◆ Work item: Using the material below, print the line that contains "Movimiento motores", the line that contains "------ EN ROS2", and every line in between, exactly and nothing else.

◆ Data supplied:
------------------------------------

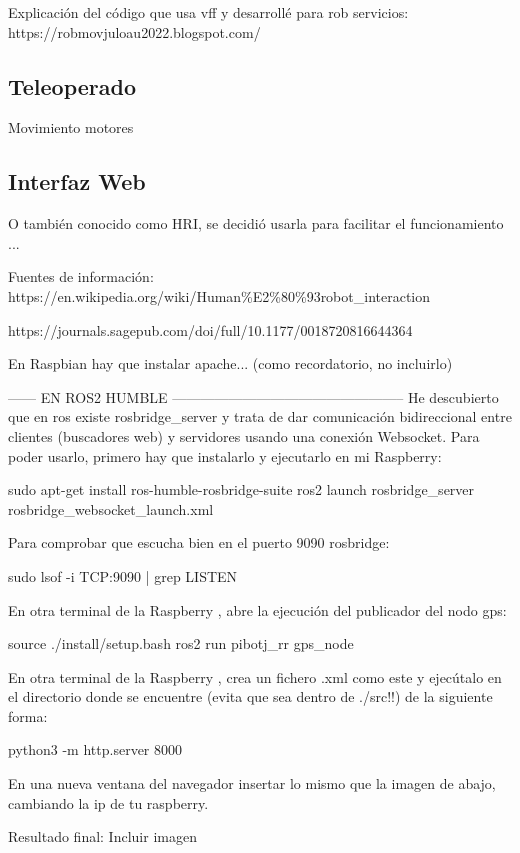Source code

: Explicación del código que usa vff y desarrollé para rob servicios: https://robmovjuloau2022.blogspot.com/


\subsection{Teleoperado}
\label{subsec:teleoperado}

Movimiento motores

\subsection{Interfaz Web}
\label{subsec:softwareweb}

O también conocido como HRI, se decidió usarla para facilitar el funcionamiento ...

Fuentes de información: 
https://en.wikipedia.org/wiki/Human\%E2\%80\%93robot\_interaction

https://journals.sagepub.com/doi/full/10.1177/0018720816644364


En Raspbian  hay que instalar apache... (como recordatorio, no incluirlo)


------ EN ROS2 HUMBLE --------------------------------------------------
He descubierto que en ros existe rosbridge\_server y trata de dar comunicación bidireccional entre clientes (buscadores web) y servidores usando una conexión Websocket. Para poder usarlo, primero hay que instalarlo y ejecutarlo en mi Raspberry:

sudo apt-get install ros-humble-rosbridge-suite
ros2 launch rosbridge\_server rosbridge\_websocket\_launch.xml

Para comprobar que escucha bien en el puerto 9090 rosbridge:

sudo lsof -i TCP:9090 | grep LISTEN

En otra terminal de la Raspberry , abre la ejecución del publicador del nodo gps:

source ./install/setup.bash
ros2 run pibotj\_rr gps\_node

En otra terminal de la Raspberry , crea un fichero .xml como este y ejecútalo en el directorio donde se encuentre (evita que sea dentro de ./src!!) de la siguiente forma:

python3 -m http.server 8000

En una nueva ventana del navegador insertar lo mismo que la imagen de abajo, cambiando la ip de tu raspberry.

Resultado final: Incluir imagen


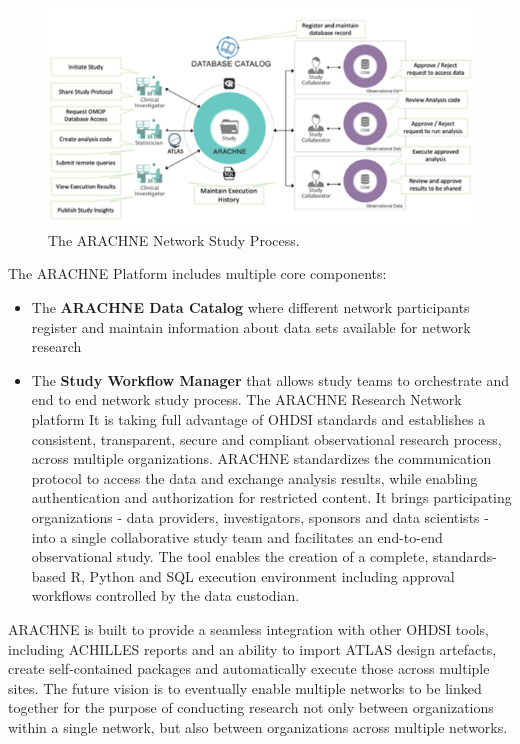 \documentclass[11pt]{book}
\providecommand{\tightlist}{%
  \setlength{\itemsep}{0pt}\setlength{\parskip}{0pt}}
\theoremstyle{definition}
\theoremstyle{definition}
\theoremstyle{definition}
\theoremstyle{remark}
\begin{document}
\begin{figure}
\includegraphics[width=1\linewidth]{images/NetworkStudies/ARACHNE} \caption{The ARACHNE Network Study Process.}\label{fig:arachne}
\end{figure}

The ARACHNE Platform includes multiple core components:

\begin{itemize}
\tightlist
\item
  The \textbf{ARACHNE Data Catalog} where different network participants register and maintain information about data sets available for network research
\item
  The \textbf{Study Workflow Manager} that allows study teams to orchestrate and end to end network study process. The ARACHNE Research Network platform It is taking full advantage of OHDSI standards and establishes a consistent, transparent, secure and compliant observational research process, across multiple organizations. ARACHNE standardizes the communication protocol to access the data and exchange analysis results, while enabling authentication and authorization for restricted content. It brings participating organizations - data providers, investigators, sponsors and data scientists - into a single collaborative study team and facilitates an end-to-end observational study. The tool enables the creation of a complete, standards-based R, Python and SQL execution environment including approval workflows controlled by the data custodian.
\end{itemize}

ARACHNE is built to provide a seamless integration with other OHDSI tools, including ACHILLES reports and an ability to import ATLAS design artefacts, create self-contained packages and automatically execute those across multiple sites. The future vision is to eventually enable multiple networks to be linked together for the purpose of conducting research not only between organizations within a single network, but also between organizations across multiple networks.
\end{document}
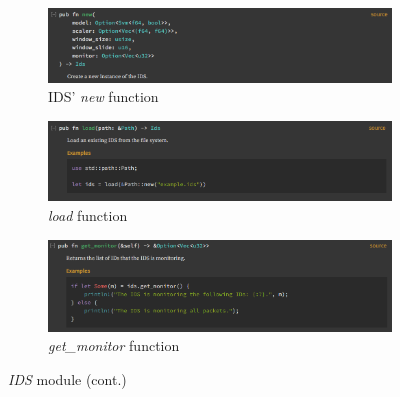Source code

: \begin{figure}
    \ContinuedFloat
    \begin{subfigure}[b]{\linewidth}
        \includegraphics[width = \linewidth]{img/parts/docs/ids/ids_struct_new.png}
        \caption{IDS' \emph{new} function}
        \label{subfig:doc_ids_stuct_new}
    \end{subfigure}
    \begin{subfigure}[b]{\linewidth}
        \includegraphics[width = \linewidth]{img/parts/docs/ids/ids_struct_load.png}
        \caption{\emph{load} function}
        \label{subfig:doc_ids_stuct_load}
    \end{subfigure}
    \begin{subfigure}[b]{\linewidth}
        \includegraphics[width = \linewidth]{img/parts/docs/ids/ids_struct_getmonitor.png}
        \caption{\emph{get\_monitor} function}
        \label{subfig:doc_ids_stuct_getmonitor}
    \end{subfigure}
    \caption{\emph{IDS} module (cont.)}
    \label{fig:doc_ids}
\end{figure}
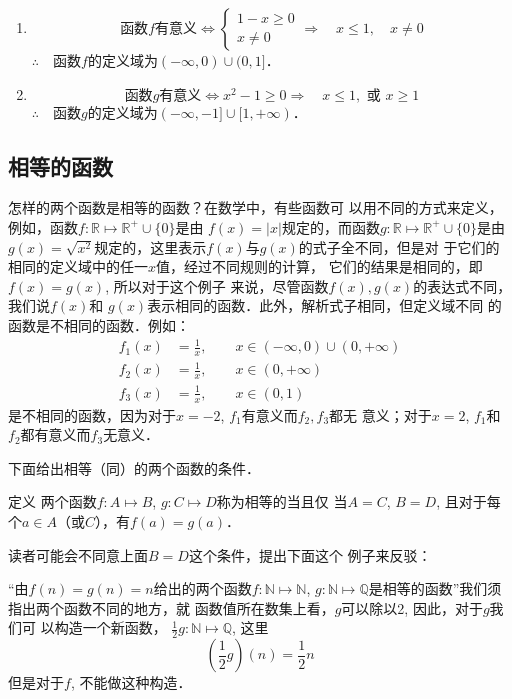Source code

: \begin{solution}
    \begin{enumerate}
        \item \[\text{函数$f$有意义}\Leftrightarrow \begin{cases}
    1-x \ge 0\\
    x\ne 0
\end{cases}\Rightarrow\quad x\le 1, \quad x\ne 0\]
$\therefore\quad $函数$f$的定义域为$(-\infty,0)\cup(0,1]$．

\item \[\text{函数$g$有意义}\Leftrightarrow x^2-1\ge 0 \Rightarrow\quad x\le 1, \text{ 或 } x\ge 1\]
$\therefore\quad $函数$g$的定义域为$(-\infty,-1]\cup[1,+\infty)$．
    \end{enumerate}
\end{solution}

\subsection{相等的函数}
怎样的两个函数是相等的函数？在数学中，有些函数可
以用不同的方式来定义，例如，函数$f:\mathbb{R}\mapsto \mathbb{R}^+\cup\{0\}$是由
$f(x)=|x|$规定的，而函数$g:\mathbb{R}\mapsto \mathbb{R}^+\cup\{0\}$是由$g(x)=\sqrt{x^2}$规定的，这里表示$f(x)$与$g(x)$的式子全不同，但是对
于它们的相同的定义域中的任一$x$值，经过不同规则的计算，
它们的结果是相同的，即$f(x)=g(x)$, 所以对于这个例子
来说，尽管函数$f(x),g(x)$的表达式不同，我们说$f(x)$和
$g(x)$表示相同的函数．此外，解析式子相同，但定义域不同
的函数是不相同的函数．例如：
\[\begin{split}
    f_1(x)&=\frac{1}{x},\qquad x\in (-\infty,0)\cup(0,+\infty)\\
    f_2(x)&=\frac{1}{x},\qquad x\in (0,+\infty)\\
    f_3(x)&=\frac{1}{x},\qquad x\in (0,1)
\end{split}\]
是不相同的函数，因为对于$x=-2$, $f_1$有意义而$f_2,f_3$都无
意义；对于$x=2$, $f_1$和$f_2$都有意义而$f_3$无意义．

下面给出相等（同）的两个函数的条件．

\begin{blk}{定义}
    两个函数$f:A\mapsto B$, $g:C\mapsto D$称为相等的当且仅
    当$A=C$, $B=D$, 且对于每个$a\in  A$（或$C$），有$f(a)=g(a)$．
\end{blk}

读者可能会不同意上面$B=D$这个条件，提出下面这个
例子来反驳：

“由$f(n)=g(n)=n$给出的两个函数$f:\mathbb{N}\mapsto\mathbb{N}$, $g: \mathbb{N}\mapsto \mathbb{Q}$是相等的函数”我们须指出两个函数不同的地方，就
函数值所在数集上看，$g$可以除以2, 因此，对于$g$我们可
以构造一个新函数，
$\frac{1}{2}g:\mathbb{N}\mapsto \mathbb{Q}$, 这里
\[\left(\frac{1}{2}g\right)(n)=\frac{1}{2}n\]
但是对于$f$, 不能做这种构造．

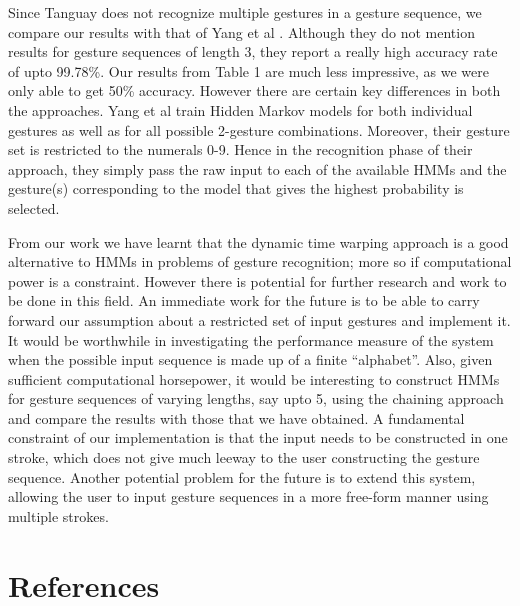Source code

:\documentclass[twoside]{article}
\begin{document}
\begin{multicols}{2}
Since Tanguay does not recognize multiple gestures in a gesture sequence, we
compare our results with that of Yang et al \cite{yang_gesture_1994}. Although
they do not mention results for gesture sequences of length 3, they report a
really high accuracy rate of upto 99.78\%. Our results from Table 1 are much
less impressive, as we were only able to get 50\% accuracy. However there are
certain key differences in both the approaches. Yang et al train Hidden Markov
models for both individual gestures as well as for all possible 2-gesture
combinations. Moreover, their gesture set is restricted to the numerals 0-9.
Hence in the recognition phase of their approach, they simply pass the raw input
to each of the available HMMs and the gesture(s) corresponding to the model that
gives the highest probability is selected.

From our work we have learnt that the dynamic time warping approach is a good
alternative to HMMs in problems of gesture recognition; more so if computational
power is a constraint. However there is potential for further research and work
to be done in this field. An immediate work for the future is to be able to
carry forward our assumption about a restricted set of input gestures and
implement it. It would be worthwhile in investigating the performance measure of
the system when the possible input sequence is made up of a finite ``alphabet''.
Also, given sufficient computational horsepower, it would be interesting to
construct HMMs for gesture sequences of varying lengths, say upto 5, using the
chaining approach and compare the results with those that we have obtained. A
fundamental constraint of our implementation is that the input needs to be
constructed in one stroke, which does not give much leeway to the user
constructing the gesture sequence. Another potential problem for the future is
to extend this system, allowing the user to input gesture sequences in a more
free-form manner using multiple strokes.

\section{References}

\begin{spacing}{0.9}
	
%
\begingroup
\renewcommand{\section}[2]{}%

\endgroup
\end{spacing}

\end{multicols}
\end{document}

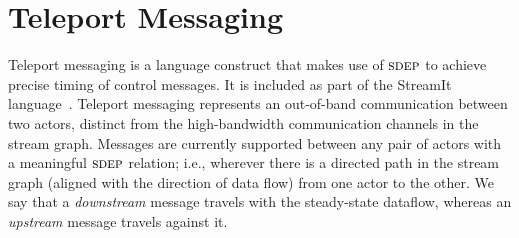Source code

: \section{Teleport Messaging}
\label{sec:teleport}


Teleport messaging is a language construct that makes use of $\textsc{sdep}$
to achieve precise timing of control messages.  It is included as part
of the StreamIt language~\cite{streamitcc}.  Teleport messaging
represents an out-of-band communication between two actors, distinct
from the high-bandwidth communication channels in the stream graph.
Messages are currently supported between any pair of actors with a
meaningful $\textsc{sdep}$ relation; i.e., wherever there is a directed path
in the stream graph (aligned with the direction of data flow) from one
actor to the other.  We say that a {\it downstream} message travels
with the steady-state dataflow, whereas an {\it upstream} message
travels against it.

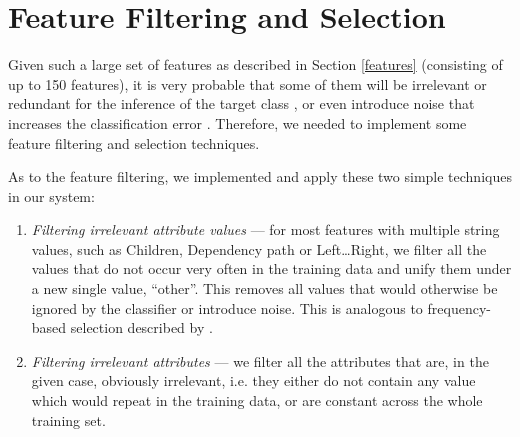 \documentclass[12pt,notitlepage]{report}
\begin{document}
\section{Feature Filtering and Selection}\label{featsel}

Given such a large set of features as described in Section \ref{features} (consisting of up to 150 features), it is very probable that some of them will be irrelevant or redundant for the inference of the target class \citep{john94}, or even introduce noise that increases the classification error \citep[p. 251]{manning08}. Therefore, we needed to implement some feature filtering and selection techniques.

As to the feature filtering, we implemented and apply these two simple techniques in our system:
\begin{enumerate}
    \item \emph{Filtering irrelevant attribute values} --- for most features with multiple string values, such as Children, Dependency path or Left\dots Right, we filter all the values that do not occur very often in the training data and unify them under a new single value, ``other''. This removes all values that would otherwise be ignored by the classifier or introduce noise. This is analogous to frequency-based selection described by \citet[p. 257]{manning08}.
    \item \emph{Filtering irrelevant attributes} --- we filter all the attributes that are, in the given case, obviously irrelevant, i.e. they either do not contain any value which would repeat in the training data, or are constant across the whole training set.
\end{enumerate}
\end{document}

------------------------------------

◆ Answer below:
Movimiento motores

\subsection{Interfaz Web}
\label{subsec:softwareweb}

O también conocido como HRI, se decidió usarla para facilitar el funcionamiento ...

Fuentes de información: 
https://en.wikipedia.org/wiki/Human\%E2\%80\%93robot\_interaction

https://journals.sagepub.com/doi/full/10.1177/0018720816644364


En Raspbian  hay que instalar apache... (como recordatorio, no incluirlo)


------ EN ROS2 HUMBLE --------------------------------------------------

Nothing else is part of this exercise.